(Stored data)
········
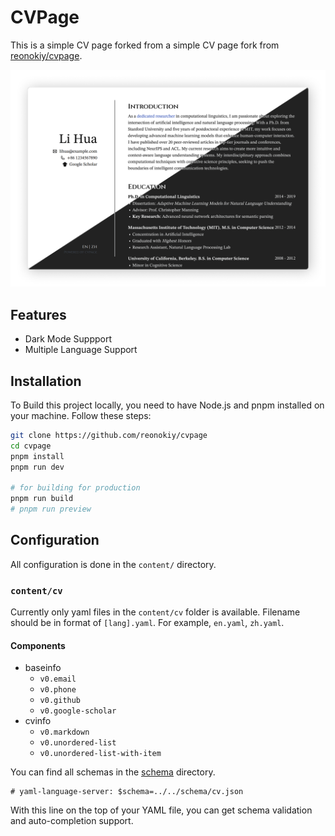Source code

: # CVPage

This is a simple CV page forked from a simple CV page fork from [reonokiy/cvpage](https://github.com/reonokiy/cvpage).

![Demo](./public/demo.png)

## Features

- Dark Mode Suppport
- Multiple Language Support

## Installation

To Build this project locally, you need to have Node.js and pnpm installed on your machine. Follow these steps:

```bash
git clone https://github.com/reonokiy/cvpage
cd cvpage
pnpm install
pnpm run dev

# for building for production
pnpm run build
# pnpm run preview
```
## Configuration

All configuration is done in the `content/` directory.

### `content/cv`

Currently only yaml files in the `content/cv` folder is available. Filename should be in format of `[lang].yaml`. For example, `en.yaml`, `zh.yaml`.

#### Components

- baseinfo
    - `v0.email`
    - `v0.phone`
    - `v0.github`
    - `v0.google-scholar`
- cvinfo
    - `v0.markdown` 
    - `v0.unordered-list`
    - `v0.unordered-list-with-item`

You can find all schemas in the [schema](./schema) directory.

```
# yaml-language-server: $schema=../../schema/cv.json
```

With this line on the top of your YAML file, you can get schema validation and auto-completion support.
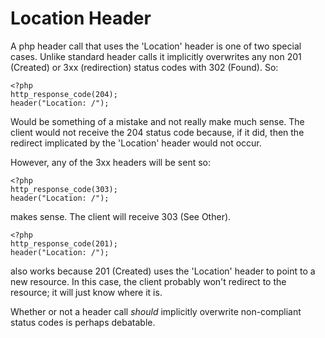 # Location Header 

A php header call that uses the 'Location' header is one of two special cases. Unlike standard header calls it implicitly overwrites any non 201 (Created) or 3xx (redirection) status codes with 302 (Found). So:

```
<?php
http_response_code(204);
header("Location: /");
```

Would be something of a mistake and not really make much sense. The client would not receive the 204 status code because, if it did, then the redirect implicated by the 'Location' header would not occur.

However, any of the 3xx headers will be sent so:

```
<?php
http_response_code(303);
header("Location: /");
```

makes sense. The client will receive 303 (See Other).

```
<?php
http_response_code(201);
header("Location: /");
```

also works because 201 (Created) uses the 'Location' header to point to a new resource. In this case, the client probably won't redirect to the resource; it will just know where it is.

Whether or not a header call *should* implicitly overwrite non-compliant status codes is perhaps debatable.


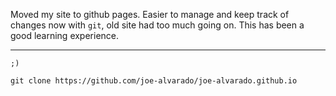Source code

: Moved my site to github pages. Easier to manage and keep track of changes now with `git`, old site had too much going on. This has been a good learning experience. 

---
`;)`
```
git clone https://github.com/joe-alvarado/joe-alvarado.github.io
```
········
• Exercise goal
Please return the entries above exactly as they appear, but without the pictures.

• The completed task
Source code

: # CVPage

This is a simple CV page forked from a simple CV page fork from [reonokiy/cvpage](https://github.com/reonokiy/cvpage).

![Demo](./public/demo.png)

## Features

- Dark Mode Suppport
- Multiple Language Support

## Installation

To Build this project locally, you need to have Node.js and pnpm installed on your machine. Follow these steps:

```bash
git clone https://github.com/reonokiy/cvpage
cd cvpage
pnpm install
pnpm run dev

# for building for production
pnpm run build
# pnpm run preview
```
## Configuration

All configuration is done in the `content/` directory.

### `content/cv`

Currently only yaml files in the `content/cv` folder is available. Filename should be in format of `[lang].yaml`. For example, `en.yaml`, `zh.yaml`.

#### Components

- baseinfo
    - `v0.email`
    - `v0.phone`
    - `v0.github`
    - `v0.google-scholar`
- cvinfo
    - `v0.markdown` 
    - `v0.unordered-list`
    - `v0.unordered-list-with-item`

You can find all schemas in the [schema](./schema) directory.

```
# yaml-language-server: $schema=../../schema/cv.json
```

With this line on the top of your YAML file, you can get schema validation and auto-completion support.
 # Location Header 

A php header call that uses the 'Location' header is one of two special cases. Unlike standard header calls it implicitly overwrites any non 201 (Created) or 3xx (redirection) status codes with 302 (Found). So:

```
<?php
http_response_code(204);
header("Location: /");
```

Would be something of a mistake and not really make much sense. The client would not receive the 204 status code because, if it did, then the redirect implicated by the 'Location' header would not occur.

However, any of the 3xx headers will be sent so:

```
<?php
http_response_code(303);
header("Location: /");
```

makes sense. The client will receive 303 (See Other).

```
<?php
http_response_code(201);
header("Location: /");
```

also works because 201 (Created) uses the 'Location' header to point to a new resource. In this case, the client probably won't redirect to the resource; it will just know where it is.

Whether or not a header call *should* implicitly overwrite non-compliant status codes is perhaps debatable.


Source code

: Moved my site to github pages. Easier to manage and keep track of changes now with `git`, old site had too much going on. This has been a good learning experience. 

---
`;)`
```
git clone https://github.com/joe-alvarado/joe-alvarado.github.io
```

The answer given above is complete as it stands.